■ **DATA IN THIS EXERCISE**:
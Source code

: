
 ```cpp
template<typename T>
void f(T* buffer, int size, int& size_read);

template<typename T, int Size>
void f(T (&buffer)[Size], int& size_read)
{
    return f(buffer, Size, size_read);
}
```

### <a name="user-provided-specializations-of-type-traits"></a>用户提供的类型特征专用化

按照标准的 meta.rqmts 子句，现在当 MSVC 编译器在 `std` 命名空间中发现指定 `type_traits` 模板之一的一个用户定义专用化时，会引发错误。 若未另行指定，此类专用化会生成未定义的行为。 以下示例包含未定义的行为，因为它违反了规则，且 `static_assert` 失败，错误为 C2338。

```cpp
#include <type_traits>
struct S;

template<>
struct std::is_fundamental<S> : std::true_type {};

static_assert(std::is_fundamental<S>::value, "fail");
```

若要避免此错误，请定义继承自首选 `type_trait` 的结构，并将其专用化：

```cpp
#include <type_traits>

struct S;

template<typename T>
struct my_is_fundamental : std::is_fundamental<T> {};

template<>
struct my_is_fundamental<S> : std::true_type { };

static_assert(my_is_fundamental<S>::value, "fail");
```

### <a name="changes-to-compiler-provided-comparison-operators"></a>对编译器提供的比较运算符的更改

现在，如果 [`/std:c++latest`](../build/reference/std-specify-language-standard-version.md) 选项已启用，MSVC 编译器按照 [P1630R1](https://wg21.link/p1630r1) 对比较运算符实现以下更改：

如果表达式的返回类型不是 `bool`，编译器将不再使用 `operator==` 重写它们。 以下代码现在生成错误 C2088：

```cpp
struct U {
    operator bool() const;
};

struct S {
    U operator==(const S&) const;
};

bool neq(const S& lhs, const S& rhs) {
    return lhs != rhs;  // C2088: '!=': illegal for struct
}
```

■ **DIRECTIONS**:
Your task is an exact transcription of every line above.

■ **TASK RESULT**:
Source code

:
 ```cpp
template<typename T>
void f(T* buffer, int size, int& size_read);

template<typename T, int Size>
void f(T (&buffer)[Size], int& size_read)
{
    return f(buffer, Size, size_read);
}
```

### <a name="user-provided-specializations-of-type-traits"></a>用户提供的类型特征专用化

按照标准的 meta.rqmts 子句，现在当 MSVC 编译器在 `std` 命名空间中发现指定 `type_traits` 模板之一的一个用户定义专用化时，会引发错误。 若未另行指定，此类专用化会生成未定义的行为。 以下示例包含未定义的行为，因为它违反了规则，且 `static_assert` 失败，错误为 C2338。

```cpp
#include <type_traits>
struct S;

template<>
struct std::is_fundamental<S> : std::true_type {};

static_assert(std::is_fundamental<S>::value, "fail");
```

若要避免此错误，请定义继承自首选 `type_trait` 的结构，并将其专用化：

```cpp
#include <type_traits>

struct S;

template<typename T>
struct my_is_fundamental : std::is_fundamental<T> {};

template<>
struct my_is_fundamental<S> : std::true_type { };

static_assert(my_is_fundamental<S>::value, "fail");
```

### <a name="changes-to-compiler-provided-comparison-operators"></a>对编译器提供的比较运算符的更改

现在，如果 [`/std:c++latest`](../build/reference/std-specify-language-standard-version.md) 选项已启用，MSVC 编译器按照 [P1630R1](https://wg21.link/p1630r1) 对比较运算符实现以下更改：

如果表达式的返回类型不是 `bool`，编译器将不再使用 `operator==` 重写它们。 以下代码现在生成错误 C2088：

```cpp
struct U {
    operator bool() const;
};

struct S {
    U operator==(const S&) const;
};

bool neq(const S& lhs, const S& rhs) {
    return lhs != rhs;  // C2088: '!=': illegal for struct
}
```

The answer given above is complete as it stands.